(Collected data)
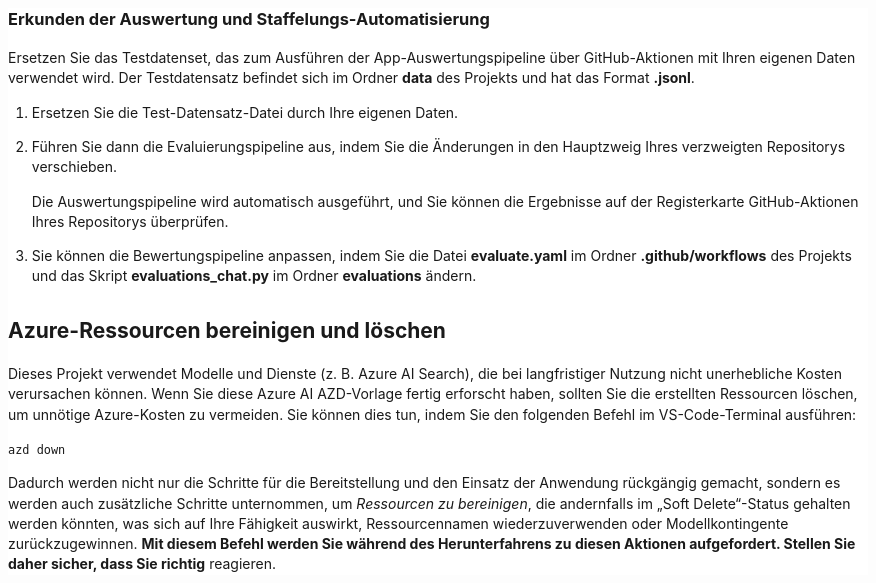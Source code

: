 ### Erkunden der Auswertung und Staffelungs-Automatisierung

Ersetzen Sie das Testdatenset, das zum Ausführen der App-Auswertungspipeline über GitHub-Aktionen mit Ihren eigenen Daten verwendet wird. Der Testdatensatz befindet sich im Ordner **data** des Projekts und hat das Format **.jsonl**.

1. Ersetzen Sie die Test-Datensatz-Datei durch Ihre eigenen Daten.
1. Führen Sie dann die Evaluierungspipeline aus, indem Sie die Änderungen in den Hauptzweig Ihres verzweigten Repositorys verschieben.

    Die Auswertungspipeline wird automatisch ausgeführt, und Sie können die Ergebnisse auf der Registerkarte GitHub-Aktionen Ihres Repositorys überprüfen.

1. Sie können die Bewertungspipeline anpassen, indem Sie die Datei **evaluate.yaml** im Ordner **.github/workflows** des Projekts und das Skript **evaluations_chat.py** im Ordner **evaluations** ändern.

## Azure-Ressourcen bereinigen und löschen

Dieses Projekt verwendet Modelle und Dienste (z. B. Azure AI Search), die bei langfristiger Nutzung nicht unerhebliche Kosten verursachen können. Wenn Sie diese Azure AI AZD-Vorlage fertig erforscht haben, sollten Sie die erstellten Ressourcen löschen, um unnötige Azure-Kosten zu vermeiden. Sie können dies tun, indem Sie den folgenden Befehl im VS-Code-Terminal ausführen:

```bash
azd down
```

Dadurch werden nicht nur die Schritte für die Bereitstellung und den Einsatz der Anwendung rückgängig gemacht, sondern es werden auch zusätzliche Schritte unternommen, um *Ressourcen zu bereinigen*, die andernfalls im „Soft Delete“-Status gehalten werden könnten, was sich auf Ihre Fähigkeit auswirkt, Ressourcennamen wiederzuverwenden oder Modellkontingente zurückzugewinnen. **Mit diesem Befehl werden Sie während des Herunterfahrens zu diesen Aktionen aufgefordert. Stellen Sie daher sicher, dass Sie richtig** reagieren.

[TASK REQUIREMENTS]: Of the lines above, extract only those from the line with "1. Sie können" to the line with "## Azure-Ressourcen bereinigen und löschen", both included, exactly as written.

[ANSWER SPACE]:
1. Sie können die Bewertungspipeline anpassen, indem Sie die Datei **evaluate.yaml** im Ordner **.github/workflows** des Projekts und das Skript **evaluations_chat.py** im Ordner **evaluations** ändern.

## Azure-Ressourcen bereinigen und löschen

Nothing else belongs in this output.